Results by substrate

The most frequently targeted substrate was AVNRT, followed by AP, CTI and AVN. Ablations of FAT, FA and PIVT were done less often, and the frequency of these 3 procedures was similar. The substrates targeted least often were TVI, MAT-AFT and NI-VT (Table 3, Figures 3 and 4).

Fig. 3. Relative frequency of the different catheter ablation substrates in Spain during 2002. AVNRT indicates atrioventricular nodal reentrant tachycardia; AP, accessory pathways; AVN, atrioventricular node; FAT, focal atrial tachycardia; CTI, cavotricuspid isthmus; MAT-AFT, macro-reentrant atrial tachycardia/atypical flutter; AF, atrial fibrillation; IVT, Idiopathic ventricular tachycardia; AT, atrial tachycardia; VT, ventricular tachycardia; PIVT, postinfarction ventricular tachycardia; NI-VT, non-ischemic ventricular tachycardia.

Fig. 4. Relative frequency of different target substrates during 2002 and 2001. AVNRT indicates atrioventricular nodal reentrant tachycardia; AP, accessory pathways; AVN, atrioventricular node; CTI, cavotricuspid isthmus; AF, atrial fibrillation; AT, atrial tachycardia; VT, ventricular tachycardia.

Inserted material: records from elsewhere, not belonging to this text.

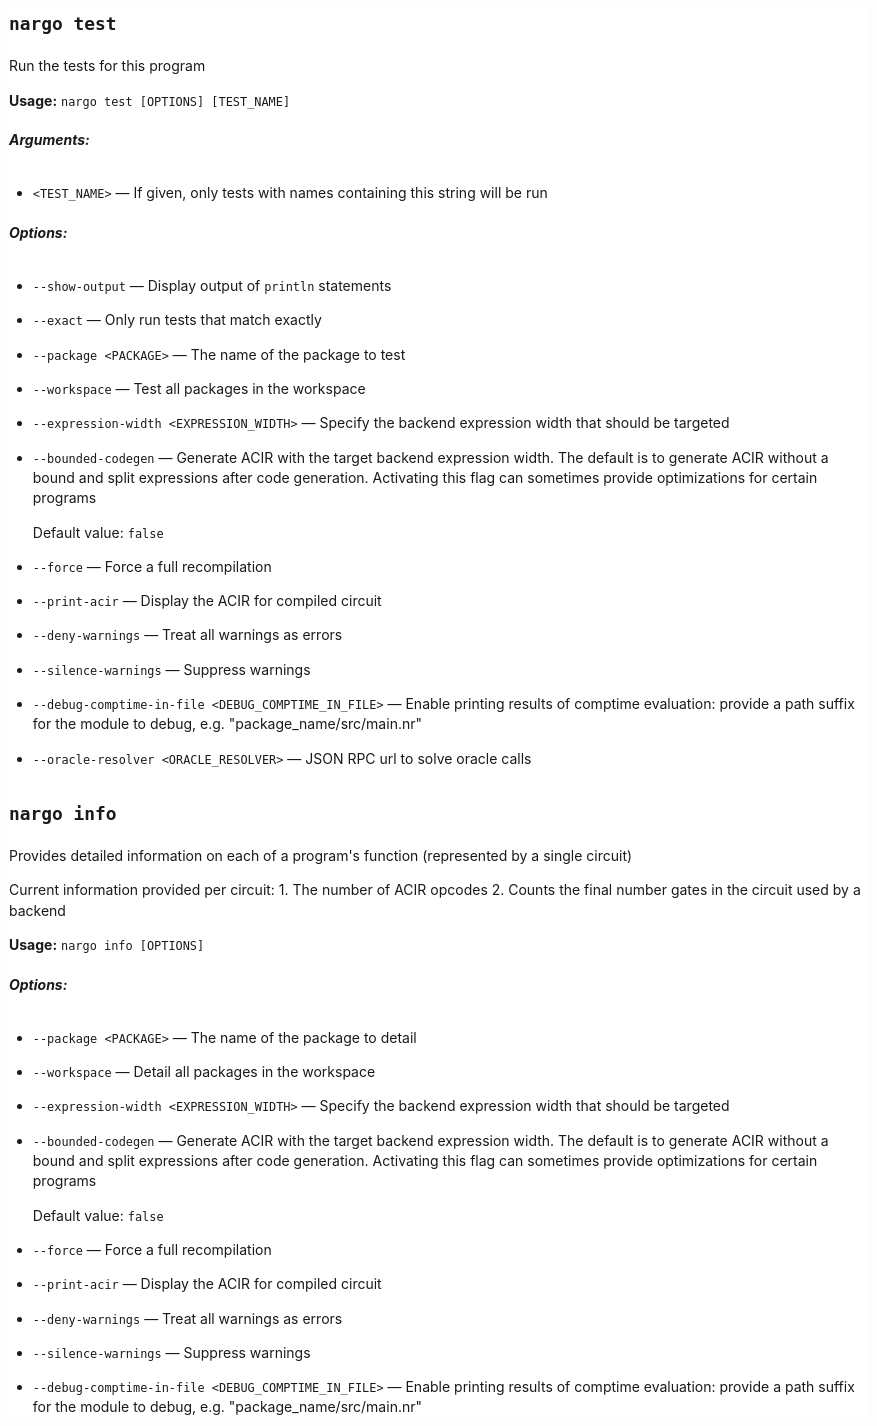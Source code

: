 


## `nargo test`

Run the tests for this program

**Usage:** `nargo test [OPTIONS] [TEST_NAME]`

###### **Arguments:**

* `<TEST_NAME>` — If given, only tests with names containing this string will be run

###### **Options:**

* `--show-output` — Display output of `println` statements
* `--exact` — Only run tests that match exactly
* `--package <PACKAGE>` — The name of the package to test
* `--workspace` — Test all packages in the workspace
* `--expression-width <EXPRESSION_WIDTH>` — Specify the backend expression width that should be targeted
* `--bounded-codegen` — Generate ACIR with the target backend expression width. The default is to generate ACIR without a bound and split expressions after code generation. Activating this flag can sometimes provide optimizations for certain programs

  Default value: `false`
* `--force` — Force a full recompilation
* `--print-acir` — Display the ACIR for compiled circuit
* `--deny-warnings` — Treat all warnings as errors
* `--silence-warnings` — Suppress warnings
* `--debug-comptime-in-file <DEBUG_COMPTIME_IN_FILE>` — Enable printing results of comptime evaluation: provide a path suffix for the module to debug, e.g. "package_name/src/main.nr"
* `--oracle-resolver <ORACLE_RESOLVER>` — JSON RPC url to solve oracle calls



## `nargo info`

Provides detailed information on each of a program's function (represented by a single circuit)

Current information provided per circuit: 1. The number of ACIR opcodes 2. Counts the final number gates in the circuit used by a backend

**Usage:** `nargo info [OPTIONS]`

###### **Options:**

* `--package <PACKAGE>` — The name of the package to detail
* `--workspace` — Detail all packages in the workspace
* `--expression-width <EXPRESSION_WIDTH>` — Specify the backend expression width that should be targeted
* `--bounded-codegen` — Generate ACIR with the target backend expression width. The default is to generate ACIR without a bound and split expressions after code generation. Activating this flag can sometimes provide optimizations for certain programs

  Default value: `false`
* `--force` — Force a full recompilation
* `--print-acir` — Display the ACIR for compiled circuit
* `--deny-warnings` — Treat all warnings as errors
* `--silence-warnings` — Suppress warnings
* `--debug-comptime-in-file <DEBUG_COMPTIME_IN_FILE>` — Enable printing results of comptime evaluation: provide a path suffix for the module to debug, e.g. "package_name/src/main.nr"
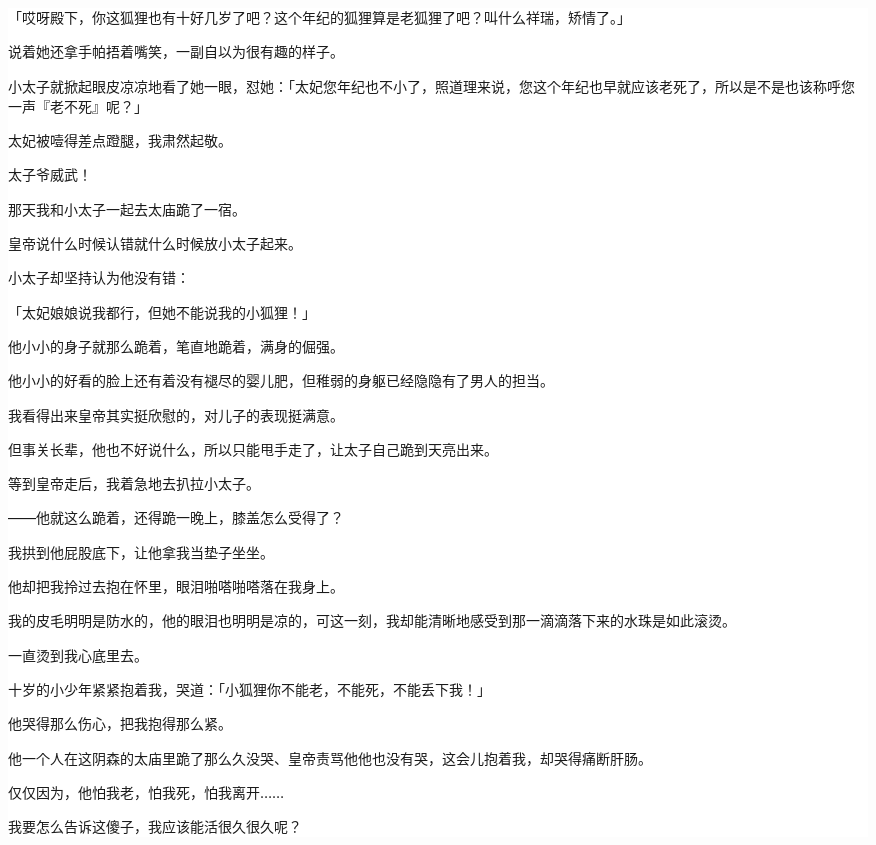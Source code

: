 
「哎呀殿下，你这狐狸也有十好几岁了吧？这个年纪的狐狸算是老狐狸了吧？叫什么祥瑞，矫情了。」


说着她还拿手帕捂着嘴笑，一副自以为很有趣的样子。


小太子就掀起眼皮凉凉地看了她一眼，怼她：「太妃您年纪也不小了，照道理来说，您这个年纪也早就应该老死了，所以是不是也该称呼您一声『老不死』呢？」


太妃被噎得差点蹬腿，我肃然起敬。


太子爷威武！


那天我和小太子一起去太庙跪了一宿。


皇帝说什么时候认错就什么时候放小太子起来。


小太子却坚持认为他没有错：


「太妃娘娘说我都行，但她不能说我的小狐狸！」


他小小的身子就那么跪着，笔直地跪着，满身的倔强。


他小小的好看的脸上还有着没有褪尽的婴儿肥，但稚弱的身躯已经隐隐有了男人的担当。


我看得出来皇帝其实挺欣慰的，对儿子的表现挺满意。


但事关长辈，他也不好说什么，所以只能甩手走了，让太子自己跪到天亮出来。


等到皇帝走后，我着急地去扒拉小太子。


——他就这么跪着，还得跪一晚上，膝盖怎么受得了？


我拱到他屁股底下，让他拿我当垫子坐坐。


他却把我拎过去抱在怀里，眼泪啪嗒啪嗒落在我身上。


我的皮毛明明是防水的，他的眼泪也明明是凉的，可这一刻，我却能清晰地感受到那一滴滴落下来的水珠是如此滚烫。


一直烫到我心底里去。


十岁的小少年紧紧抱着我，哭道：「小狐狸你不能老，不能死，不能丢下我！」


他哭得那么伤心，把我抱得那么紧。


他一个人在这阴森的太庙里跪了那么久没哭、皇帝责骂他他也没有哭，这会儿抱着我，却哭得痛断肝肠。


仅仅因为，他怕我老，怕我死，怕我离开……


我要怎么告诉这傻子，我应该能活很久很久呢？

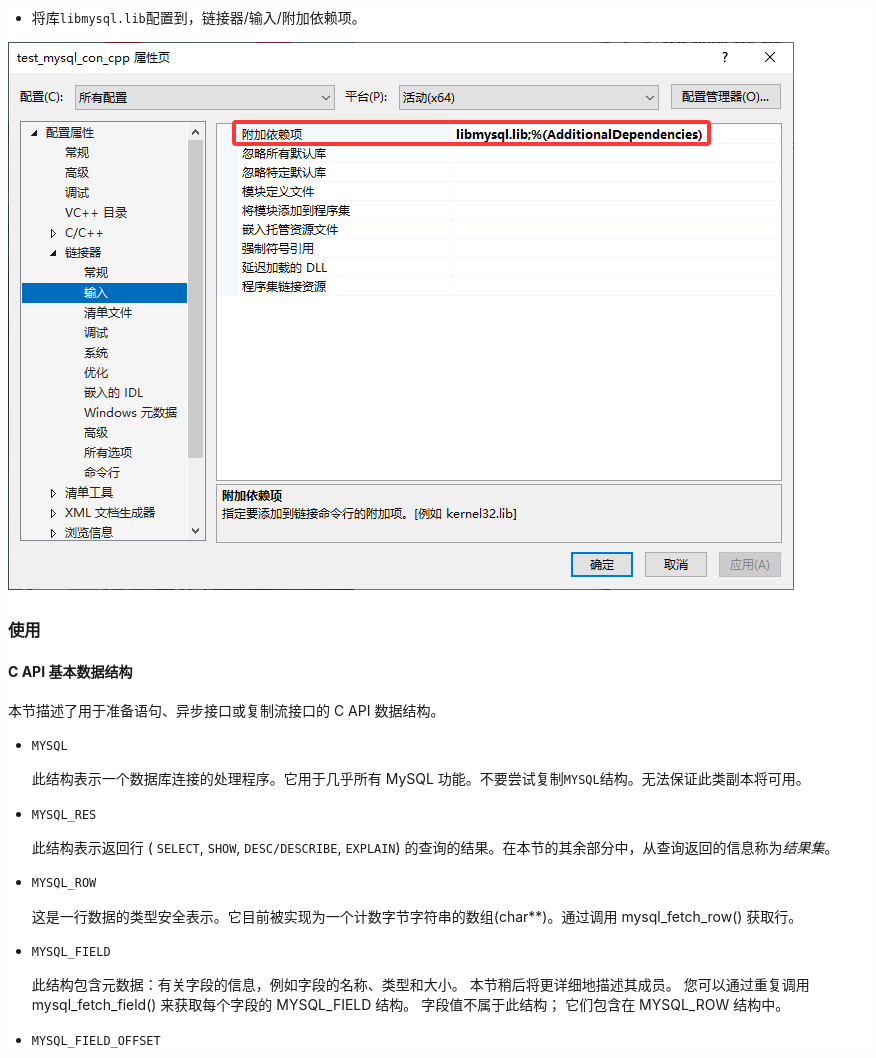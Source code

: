 + 将库`libmysql.lib`配置到，链接器/输入/附加依赖项。

![image-20250308165202426](./assets/image-20250308165202426.png)

### 使用

#### C API 基本数据结构

本节描述了用于准备语句、异步接口或复制流接口的 C API 数据结构。

- `MYSQL`

  此结构表示一个数据库连接的处理程序。它用于几乎所有 MySQL 功能。不要尝试复制`MYSQL`结构。无法保证此类副本将可用。

- `MYSQL_RES`

  此结构表示返回行 ( `SELECT`, `SHOW`, `DESC/DESCRIBE`, `EXPLAIN`) 的查询的结果。在本节的其余部分中，从查询返回的信息称为*结果集*。

- `MYSQL_ROW`

  这是一行数据的类型安全表示。它目前被实现为一个计数字节字符串的数组(char**)。通过调用 mysql_fetch_row() 获取行。

- `MYSQL_FIELD`

  此结构包含元数据：有关字段的信息，例如字段的名称、类型和大小。 本节稍后将更详细地描述其成员。 您可以通过重复调用 mysql_fetch_field() 来获取每个字段的 MYSQL_FIELD 结构。 字段值不属于此结构； 它们包含在 MYSQL_ROW 结构中。

- `MYSQL_FIELD_OFFSET`
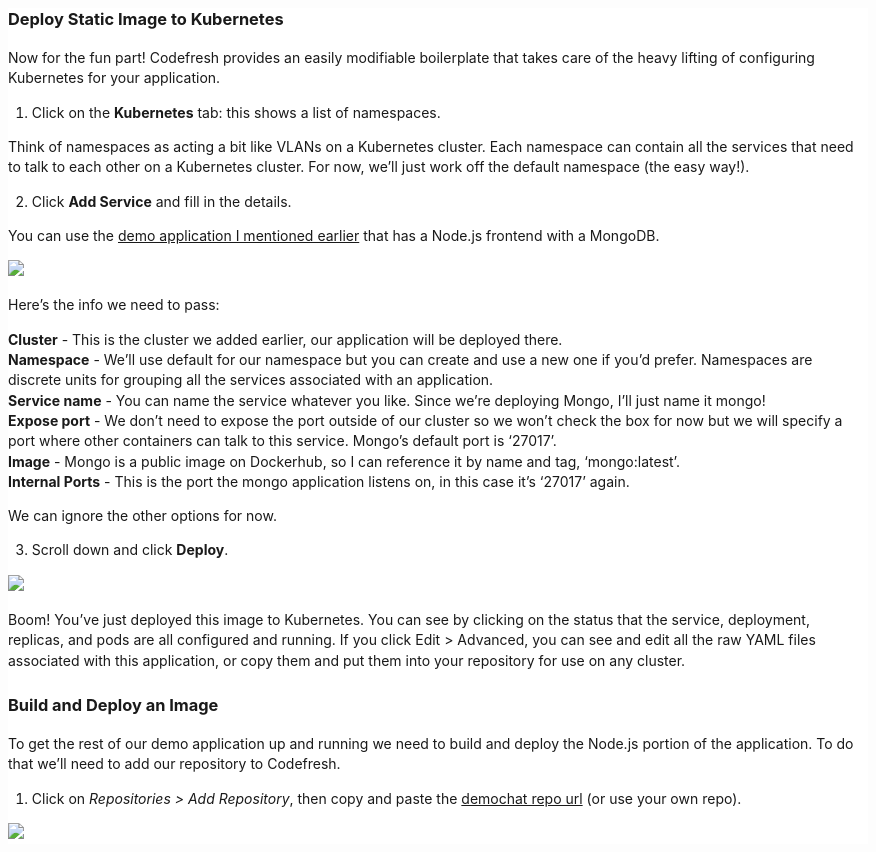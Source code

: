   

### Deploy Static Image to Kubernetes
Now for the fun part! Codefresh provides an easily modifiable boilerplate that takes care of the heavy lifting of configuring Kubernetes for your application.   
  
1. Click on the **Kubernetes** tab: this shows a list of namespaces.   
  
Think of namespaces as acting a bit like VLANs on a Kubernetes cluster. Each namespace can contain all the services that need to talk to each other on a Kubernetes cluster. For now, we’ll just work off the default namespace (the easy way!).   
  
2. Click **Add Service** and fill in the details.   
  
You can use the [demo application I mentioned earlier](https://github.com/containers101/demochat) that has a Node.js frontend with a MongoDB.   
  
 ![](https://lh4.googleusercontent.com/YzQzEdIMwWt3lGR9Q4RTELvaB_fYYo2QKqkeXhfTCDnIVX4FBx_quYNgAbo6Wc_wpk0anl7Co3RDwDWnrOyibog9V9DISOZYQqiFE9T4ErlDYuqOGWiRw3-zk4p4WcURaOVg3Dkn)

Here’s the info we need to pass:  
  
**Cluster** - This is the cluster we added earlier, our application will be deployed there.   
**Namespace** - We’ll use default for our namespace but you can create and use a new one if you’d prefer. Namespaces are discrete units for grouping all the services associated with an application.   
**Service name** - You can name the service whatever you like. Since we’re deploying Mongo, I’ll just name it mongo!  
**Expose port** - We don’t need to expose the port outside of our cluster so we won’t check the box for now but we will specify a port where other containers can talk to this service. Mongo’s default port is ‘27017’.   
**Image** - Mongo is a public image on Dockerhub, so I can reference it by name and tag, ‘mongo:latest’.  
**Internal Ports** - This is the port the mongo application listens on, in this case it’s ‘27017’ again.   
  
We can ignore the other options for now.   
  
3. Scroll down and click **Deploy**.  
  
 ![](https://lh4.googleusercontent.com/4dhWXsf0BhyDDyB6XmmuCo2RCNztTPNuy36lYuzAHEYsFmKKkS6ibbKKo3sIqyQIYNTsTE6m5fjtlnEB0gmYoeQ40DZjwuSVyO4-pQKPjZflDT75NZ61aytXnEhFiAUHUDk9l1Wj)  
  
Boom! You’ve just deployed this image to Kubernetes. You can see by clicking on the status that the service, deployment, replicas, and pods are all configured and running. If you click Edit \> Advanced, you can see and edit all the raw YAML files associated with this application, or copy them and put them into your repository for use on any cluster.&nbsp;

  

### Build and Deploy an Image
To get the rest of our demo application up and running we need to build and deploy the Node.js portion of the application. To do that we’ll need to add our repository to Codefresh.   
  
1. Click on _Repositories \> Add Repository_, then copy and paste the [demochat repo url](https://github.com/containers101/demochat) (or use your own repo).  
  
 ![](https://lh6.googleusercontent.com/Mbs04O7PFJ6yFRRmPo2PDs3MU5IyKq53jrgSB6Xcm1Ki8eStJacoRsPDqv5_m92E0Ki-r-hi_4nbaAqUKRXNE57-TJbmacM3vqrkwM-3ASuBGmmugGc-QkHgfQrRSuAzCP60bSzA)  
  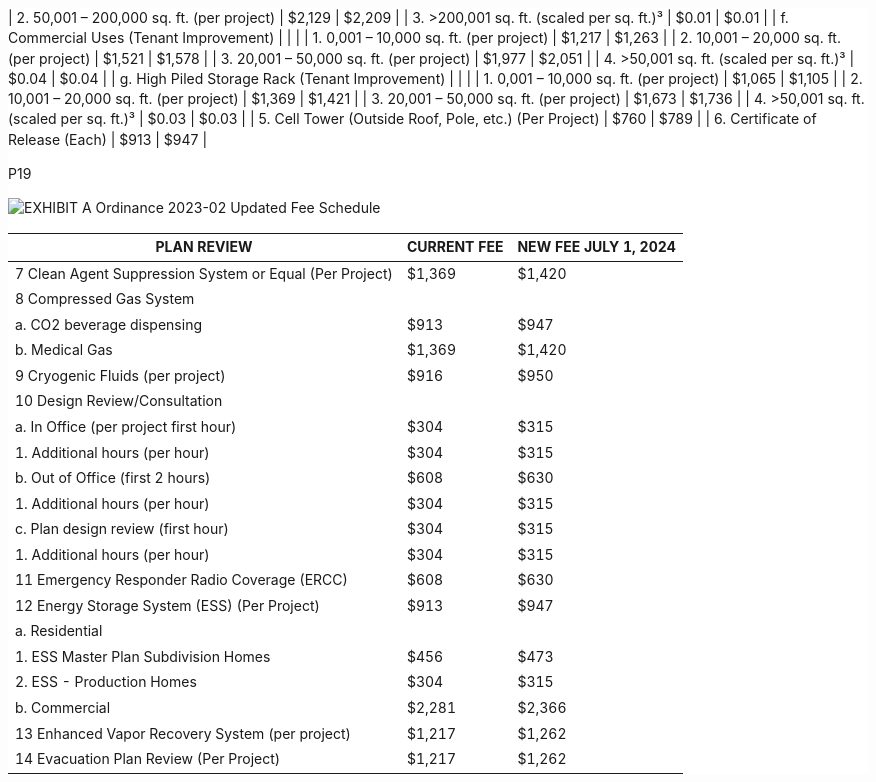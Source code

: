 | 2. 50,001 – 200,000 sq. ft. (per project) | $2,129 | $2,209 |
| 3. >200,001 sq. ft. (scaled per sq. ft.)³ | $0.01 | $0.01 |
| f. Commercial Uses (Tenant Improvement) | | |
| 1. 0,001 – 10,000 sq. ft. (per project) | $1,217 | $1,263 |
| 2. 10,001 – 20,000 sq. ft. (per project) | $1,521 | $1,578 |
| 3. 20,001 – 50,000 sq. ft. (per project) | $1,977 | $2,051 |
| 4. >50,001 sq. ft. (scaled per sq. ft.)³ | $0.04 | $0.04 |
| g. High Piled Storage Rack (Tenant Improvement) | | |
| 1. 0,001 – 10,000 sq. ft. (per project) | $1,065 | $1,105 |
| 2. 10,001 – 20,000 sq. ft. (per project) | $1,369 | $1,421 |
| 3. 20,001 – 50,000 sq. ft. (per project) | $1,673 | $1,736 |
| 4. >50,001 sq. ft. (scaled per sq. ft.)³ | $0.03 | $0.03 |
| 5. Cell Tower (Outside Roof, Pole, etc.) (Per Project) | $760 | $789 |
| 6. Certificate of Release (Each) | $913 | $947 |

P19

![EXHIBIT A Ordinance 2023-02 Updated Fee Schedule](https://via.placeholder.com/768x987.png?text=EXHIBIT+A+Ordinance+2023-02+Updated+Fee+Schedule)

| PLAN REVIEW                                         | CURRENT FEE | NEW FEE JULY 1, 2024 |
|----------------------------------------------------|-------------|-----------------------|
| 7 Clean Agent Suppression System or Equal (Per Project) | $1,369      | $1,420                |
| 8 Compressed Gas System                             |             |                       |
| a. CO2 beverage dispensing                          | $913        | $947                  |
| b. Medical Gas                                     | $1,369      | $1,420                |
| 9 Cryogenic Fluids (per project)                   | $916        | $950                  |
| 10 Design Review/Consultation                       |             |                       |
| a. In Office (per project first hour)              | $304        | $315                  |
| 1. Additional hours (per hour)                     | $304        | $315                  |
| b. Out of Office (first 2 hours)                   | $608        | $630                  |
| 1. Additional hours (per hour)                     | $304        | $315                  |
| c. Plan design review (first hour)                 | $304        | $315                  |
| 1. Additional hours (per hour)                     | $304        | $315                  |
| 11 Emergency Responder Radio Coverage (ERCC)       | $608        | $630                  |
| 12 Energy Storage System (ESS) (Per Project)       | $913        | $947                  |
| a. Residential                                      |             |                       |
| 1. ESS Master Plan Subdivision Homes                | $456        | $473                  |
| 2. ESS - Production Homes                           | $304        | $315                  |
| b. Commercial                                       | $2,281      | $2,366                |
| 13 Enhanced Vapor Recovery System (per project)     | $1,217      | $1,262                |
| 14 Evacuation Plan Review (Per Project)            | $1,217      | $1,262                |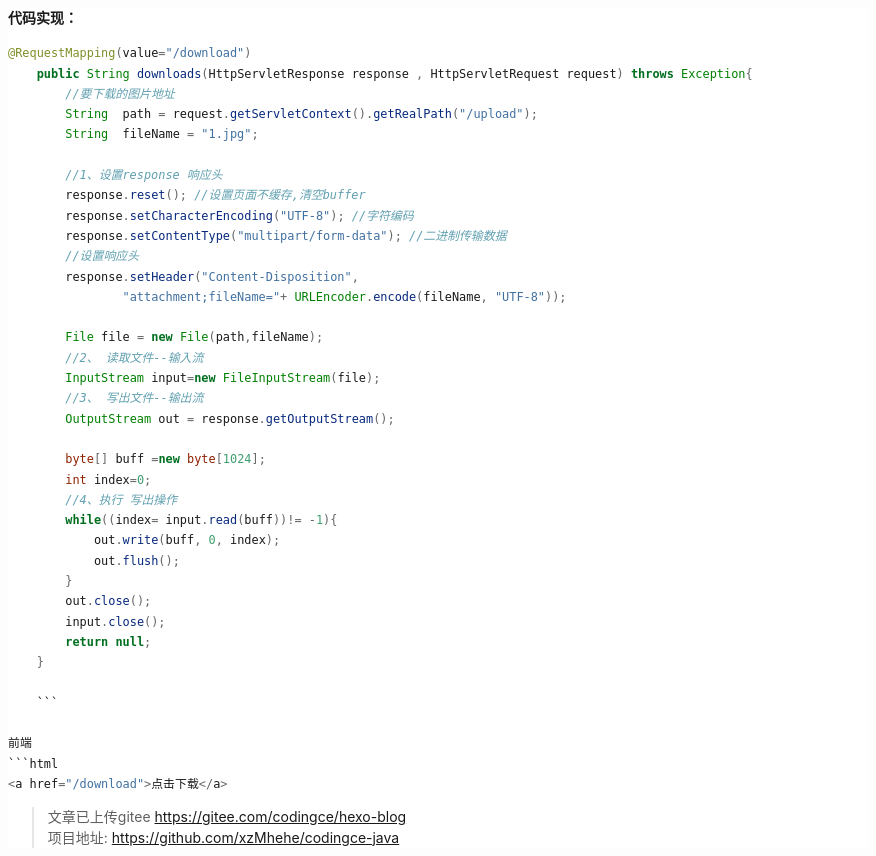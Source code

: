 **代码实现：**
```java
@RequestMapping(value="/download")
    public String downloads(HttpServletResponse response , HttpServletRequest request) throws Exception{
        //要下载的图片地址
        String  path = request.getServletContext().getRealPath("/upload");
        String  fileName = "1.jpg";

        //1、设置response 响应头
        response.reset(); //设置页面不缓存,清空buffer
        response.setCharacterEncoding("UTF-8"); //字符编码
        response.setContentType("multipart/form-data"); //二进制传输数据
        //设置响应头
        response.setHeader("Content-Disposition",
                "attachment;fileName="+ URLEncoder.encode(fileName, "UTF-8"));

        File file = new File(path,fileName);
        //2、 读取文件--输入流
        InputStream input=new FileInputStream(file);
        //3、 写出文件--输出流
        OutputStream out = response.getOutputStream();

        byte[] buff =new byte[1024];
        int index=0;
        //4、执行 写出操作
        while((index= input.read(buff))!= -1){
            out.write(buff, 0, index);
            out.flush();
        }
        out.close();
        input.close();
        return null;
    }

    ```

前端
```html
<a href="/download">点击下载</a>
```



>文章已上传gitee https://gitee.com/codingce/hexo-blog   
>项目地址: https://github.com/xzMhehe/codingce-java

The mean number of different types of substrate treated at a given center was 7±1.6 (median, 7; range, 4-10). Only 6 centers (14%) performed ablation of all substrates included in the analysis. All centers performed ablation of AVNRT and AP, half performed ablation of MAT-AFT and less than 20 centers performed ablation of FA and NI-VT. Ablation of the remaining substrates was reported by at least 30 centers (Figure 5).

Fig. 5. Number of electrophysiology laboratories in the Spanish Registry targeting the different substrates.

The rates of success and major complications are presented by substrate in Table 4 and Figures 6 and 7.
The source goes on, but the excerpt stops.